Japan, Edo period, 1632.

According to the legend, Yao became the ruler at 20 and died at 99 when he passed his throne to Shun the Great, to whom he had given his two daughters in marriage. According to the Bamboo Annals, Yao abdicated his throne to Shun in his 73rd year of reign, and continued to live during Shun's reign for another 28 years.

It was during the reign of Emperor Yao that the Great Flood began, a flood so vast that no part of Yao's territory was spared, and both the Yellow River and the Yangtze valleys flooded. The alleged nature of the flood is shown in the following quote:

Like endless boiling water, the flood is pouring forth destruction. Boundless and overwhelming, it overtops hills and mountains. Rising and ever rising, it threatens the very heavens. How the people must be groaning and suffering!
— Emperor Yao, as quoted in the Book of History, describing the flood

According to both historical and mythological sources, the flooding continued relentlessly. Yao sought to find someone who could control the flood, and turned for advice to his special adviser, or advisers, the Four Mountains (四嶽, Sìyuè); who, after deliberation, gave Emperor Yao some advice which he did not especially welcome.

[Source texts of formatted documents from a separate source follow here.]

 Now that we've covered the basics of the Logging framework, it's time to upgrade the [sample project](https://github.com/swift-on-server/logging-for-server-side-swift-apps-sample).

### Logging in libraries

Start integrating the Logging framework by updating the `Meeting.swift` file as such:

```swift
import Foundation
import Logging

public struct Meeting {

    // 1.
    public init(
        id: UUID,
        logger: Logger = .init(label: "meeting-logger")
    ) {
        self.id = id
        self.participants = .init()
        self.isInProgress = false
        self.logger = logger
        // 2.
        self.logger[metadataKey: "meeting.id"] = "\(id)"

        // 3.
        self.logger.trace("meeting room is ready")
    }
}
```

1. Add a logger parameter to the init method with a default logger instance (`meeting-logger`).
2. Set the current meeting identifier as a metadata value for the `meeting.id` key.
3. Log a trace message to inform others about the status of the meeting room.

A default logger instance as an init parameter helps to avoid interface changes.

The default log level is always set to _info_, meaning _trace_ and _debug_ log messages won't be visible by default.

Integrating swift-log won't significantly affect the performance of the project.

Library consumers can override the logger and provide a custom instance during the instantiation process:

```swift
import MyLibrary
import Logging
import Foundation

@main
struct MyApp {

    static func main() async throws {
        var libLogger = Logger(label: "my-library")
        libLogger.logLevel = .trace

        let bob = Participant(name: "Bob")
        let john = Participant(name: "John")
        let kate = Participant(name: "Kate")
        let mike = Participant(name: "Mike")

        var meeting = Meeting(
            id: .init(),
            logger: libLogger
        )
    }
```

Upon the insistence of Four Mountains, and over Yao's initial hesitation, the person Yao finally consented to appoint in charge of controlling the flood was Gun, the Prince of Chong, who was a distant relative of Yao's through common descent from the Yellow Emperor.

Even after nine years of the efforts of Gun, the flood continued to rage on, leading to the increase of all sorts of social disorders. The administration of the empire was becoming increasingly difficult; so, accordingly, at this point, Yao offered to resign the throne in favor of his special adviser(s), Four Mountains: however, Four Mountains declined, and instead recommended Shun – another distant relative to Yao through the Yellow Emperor; but one who was living in obscurity, despite his royal lineage.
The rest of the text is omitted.